Installing or upgrading the bitsandbytes library, which is used to perform model quantization, reducing model size without significant accuracy loss.

In [None]:
pip install --upgrade bitsandbytes



This code imports the login function from the huggingface_hub library and initiates the login process to Hugging Face Hub. The login function allows authentication using a personal access token, which you replace with your own token in the token parameter.

In [None]:
from huggingface_hub import login

login(
  token="*********", # ADD YOUR TOKEN HERE
  add_to_git_credential=True
)

Token is valid (permission: write).
Your token has been saved in your configured git credential helpers (store).
Your token has been saved to /root/.cache/huggingface/token
Login successful


This code imports the necessary libraries and configurations to load a quantized Hugging Face model. First, it specifies the model ID for Meta's Llama-3.1-8B-Instruct model.

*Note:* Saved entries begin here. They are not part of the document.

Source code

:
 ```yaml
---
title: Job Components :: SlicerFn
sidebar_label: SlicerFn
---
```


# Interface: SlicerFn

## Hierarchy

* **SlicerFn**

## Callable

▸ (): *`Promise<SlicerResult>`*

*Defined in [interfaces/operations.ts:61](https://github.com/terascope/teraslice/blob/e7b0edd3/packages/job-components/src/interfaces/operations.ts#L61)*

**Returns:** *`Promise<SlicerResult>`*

Using BitsAndBytesConfig, it configures the model to load in 4-bit precision (load_in_4bit=True), with double quantization (bnb_4bit_use_double_quant=True) and "nf4" quantization type (bnb_4bit_quant_type="nf4") to save memory while preserving accuracy.

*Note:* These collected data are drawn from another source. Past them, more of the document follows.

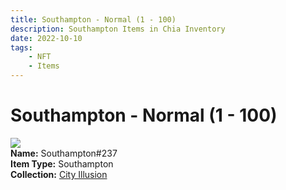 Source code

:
 ```yaml
---
title: Southampton - Normal (1 - 100)
description: Southampton Items in Chia Inventory
date: 2022-10-10
tags:
    - NFT
    - Items
---
```


# Southampton - Normal (1 - 100)
<div class="item_thumbnail">
<img loading="lazy" src="https://tgboqcjuo3uezmwlauvbbskymzci2bfxrstmoovldp2jw.arweave.net/mYLoCTR-_26_EyyywUq_EMlYZkSNBLeMpsc6qxv0_m0"><br/>
<div><strong>Name:</strong> Southampton#237</div>
<div><strong>Item Type:</strong> Southampton</div>
<div><strong>Collection:</strong> <a href="https://www.spacescan.io/xch/nft/collection/col1lend2dcn558km4wcwta4xnkfv3xpcmlp9kyt0m909emvfxechlyqdl5ndg">City Illusion</a></div>
</div>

The configuration also sets computation to use float16 for efficient processing on GPU. The model is then loaded using AutoModelForCausalLM.from_pretrained with automatic device mapping and quantization settings, and its corresponding tokenizer is loaded and set up to use the eos_token as its padding token.

In [None]:
import torch
from transformers import AutoTokenizer, AutoModelForCausalLM, BitsAndBytesConfig

# Hugging Face model id
model_id = "meta-llama/Llama-3.1-8B-Instruct"

bnb_config = BitsAndBytesConfig(
    load_in_4bit=True,
    bnb_4bit_use_double_quant=True,
    bnb_4bit_quant_type="nf4",
    bnb_4bit_compute_dtype=torch.float16  # Use fp16 instead of bf16
)


# Load model and tokenizer
model = AutoModelForCausalLM.from_pretrained(
    model_id,
    device_map="auto",
    trust_remote_code=True,
    quantization_config=bnb_config,
)

tokenizer = AutoTokenizer.from_pretrained(model_id)
tokenizer.pad_token = tokenizer.eos_token


The secret `HF_TOKEN` does not exist in your Colab secrets.
To authenticate with the Hugging Face Hub, create a token in your settings tab (https://huggingface.co/settings/tokens), set it as secret in your Google Colab and restart your session.
You will be able to reuse this secret in all of your notebooks.
Please note that authentication is recommended but still optional to access public models or datasets.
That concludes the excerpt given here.